─── The data
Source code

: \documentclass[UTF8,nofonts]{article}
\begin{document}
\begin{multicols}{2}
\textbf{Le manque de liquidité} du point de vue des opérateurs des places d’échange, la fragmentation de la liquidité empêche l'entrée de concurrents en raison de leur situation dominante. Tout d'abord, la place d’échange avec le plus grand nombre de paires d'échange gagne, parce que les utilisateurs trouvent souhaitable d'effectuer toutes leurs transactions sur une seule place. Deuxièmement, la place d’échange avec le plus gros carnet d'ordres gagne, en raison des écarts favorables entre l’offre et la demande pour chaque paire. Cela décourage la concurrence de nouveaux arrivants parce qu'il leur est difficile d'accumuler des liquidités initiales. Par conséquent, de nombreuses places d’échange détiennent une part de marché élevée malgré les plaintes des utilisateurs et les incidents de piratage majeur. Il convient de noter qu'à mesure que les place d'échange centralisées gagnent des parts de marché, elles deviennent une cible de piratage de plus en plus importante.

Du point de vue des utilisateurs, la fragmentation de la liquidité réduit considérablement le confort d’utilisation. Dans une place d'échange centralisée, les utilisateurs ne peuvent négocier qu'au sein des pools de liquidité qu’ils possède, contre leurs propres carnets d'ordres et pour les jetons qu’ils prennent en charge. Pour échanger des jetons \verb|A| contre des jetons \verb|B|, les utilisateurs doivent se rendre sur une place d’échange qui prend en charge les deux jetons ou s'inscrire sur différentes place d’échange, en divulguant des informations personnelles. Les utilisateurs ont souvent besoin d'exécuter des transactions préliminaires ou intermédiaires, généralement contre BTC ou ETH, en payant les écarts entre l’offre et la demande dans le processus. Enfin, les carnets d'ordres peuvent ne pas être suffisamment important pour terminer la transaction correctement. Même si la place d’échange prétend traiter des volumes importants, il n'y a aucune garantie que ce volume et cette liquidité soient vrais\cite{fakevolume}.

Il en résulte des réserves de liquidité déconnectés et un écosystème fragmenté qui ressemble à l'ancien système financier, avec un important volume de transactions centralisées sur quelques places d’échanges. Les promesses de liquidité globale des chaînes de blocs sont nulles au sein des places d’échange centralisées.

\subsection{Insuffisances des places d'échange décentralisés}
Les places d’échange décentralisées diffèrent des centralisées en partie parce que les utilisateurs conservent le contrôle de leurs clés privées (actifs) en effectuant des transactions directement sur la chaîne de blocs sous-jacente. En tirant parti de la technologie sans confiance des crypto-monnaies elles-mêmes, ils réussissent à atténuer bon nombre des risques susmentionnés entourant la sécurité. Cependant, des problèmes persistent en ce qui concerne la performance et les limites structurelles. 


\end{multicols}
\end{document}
──────
_Task instructions_
After reading the entries, reproduce every one of them exactly.

_Exercise response_
Source code

: \documentclass[UTF8,nofonts]{article}
\begin{document}
\begin{multicols}{2}
\textbf{Le manque de liquidité} du point de vue des opérateurs des places d’échange, la fragmentation de la liquidité empêche l'entrée de concurrents en raison de leur situation dominante. Tout d'abord, la place d’échange avec le plus grand nombre de paires d'échange gagne, parce que les utilisateurs trouvent souhaitable d'effectuer toutes leurs transactions sur une seule place. Deuxièmement, la place d’échange avec le plus gros carnet d'ordres gagne, en raison des écarts favorables entre l’offre et la demande pour chaque paire. Cela décourage la concurrence de nouveaux arrivants parce qu'il leur est difficile d'accumuler des liquidités initiales. Par conséquent, de nombreuses places d’échange détiennent une part de marché élevée malgré les plaintes des utilisateurs et les incidents de piratage majeur. Il convient de noter qu'à mesure que les place d'échange centralisées gagnent des parts de marché, elles deviennent une cible de piratage de plus en plus importante.

Du point de vue des utilisateurs, la fragmentation de la liquidité réduit considérablement le confort d’utilisation. Dans une place d'échange centralisée, les utilisateurs ne peuvent négocier qu'au sein des pools de liquidité qu’ils possède, contre leurs propres carnets d'ordres et pour les jetons qu’ils prennent en charge. Pour échanger des jetons \verb|A| contre des jetons \verb|B|, les utilisateurs doivent se rendre sur une place d’échange qui prend en charge les deux jetons ou s'inscrire sur différentes place d’échange, en divulguant des informations personnelles. Les utilisateurs ont souvent besoin d'exécuter des transactions préliminaires ou intermédiaires, généralement contre BTC ou ETH, en payant les écarts entre l’offre et la demande dans le processus. Enfin, les carnets d'ordres peuvent ne pas être suffisamment important pour terminer la transaction correctement. Même si la place d’échange prétend traiter des volumes importants, il n'y a aucune garantie que ce volume et cette liquidité soient vrais\cite{fakevolume}.

Il en résulte des réserves de liquidité déconnectés et un écosystème fragmenté qui ressemble à l'ancien système financier, avec un important volume de transactions centralisées sur quelques places d’échanges. Les promesses de liquidité globale des chaînes de blocs sont nulles au sein des places d’échange centralisées.

\subsection{Insuffisances des places d'échange décentralisés}
Les places d’échange décentralisées diffèrent des centralisées en partie parce que les utilisateurs conservent le contrôle de leurs clés privées (actifs) en effectuant des transactions directement sur la chaîne de blocs sous-jacente. En tirant parti de la technologie sans confiance des crypto-monnaies elles-mêmes, ils réussissent à atténuer bon nombre des risques susmentionnés entourant la sécurité. Cependant, des problèmes persistent en ce qui concerne la performance et les limites structurelles. 


\end{multicols}
\end{document}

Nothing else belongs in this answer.